[DATA SHOWN]:
......

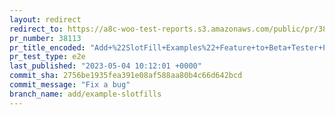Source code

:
 ```yaml
---
layout: redirect
redirect_to: https://a8c-woo-test-reports.s3.amazonaws.com/public/pr/38113/e2e/index.html
pr_number: 38113
pr_title_encoded: "Add+%22SlotFill+Examples%22+Feature+to+Beta+Tester+Plugin"
pr_test_type: e2e
last_published: "2023-05-04 10:12:01 +0000"
commit_sha: 2756be1935fea391e08af588aa80b4c66d642bcd
commit_message: "Fix a bug"
branch_name: add/example-slotfills
---
```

......

Hand back the data exactly as it appears, with all pictures cut.

Source code

:
 ```yaml
---
layout: redirect
redirect_to: https://a8c-woo-test-reports.s3.amazonaws.com/public/pr/38113/e2e/index.html
pr_number: 38113
pr_title_encoded: "Add+%22SlotFill+Examples%22+Feature+to+Beta+Tester+Plugin"
pr_test_type: e2e
last_published: "2023-05-04 10:12:01 +0000"
commit_sha: 2756be1935fea391e08af588aa80b4c66d642bcd
commit_message: "Fix a bug"
branch_name: add/example-slotfills
---
```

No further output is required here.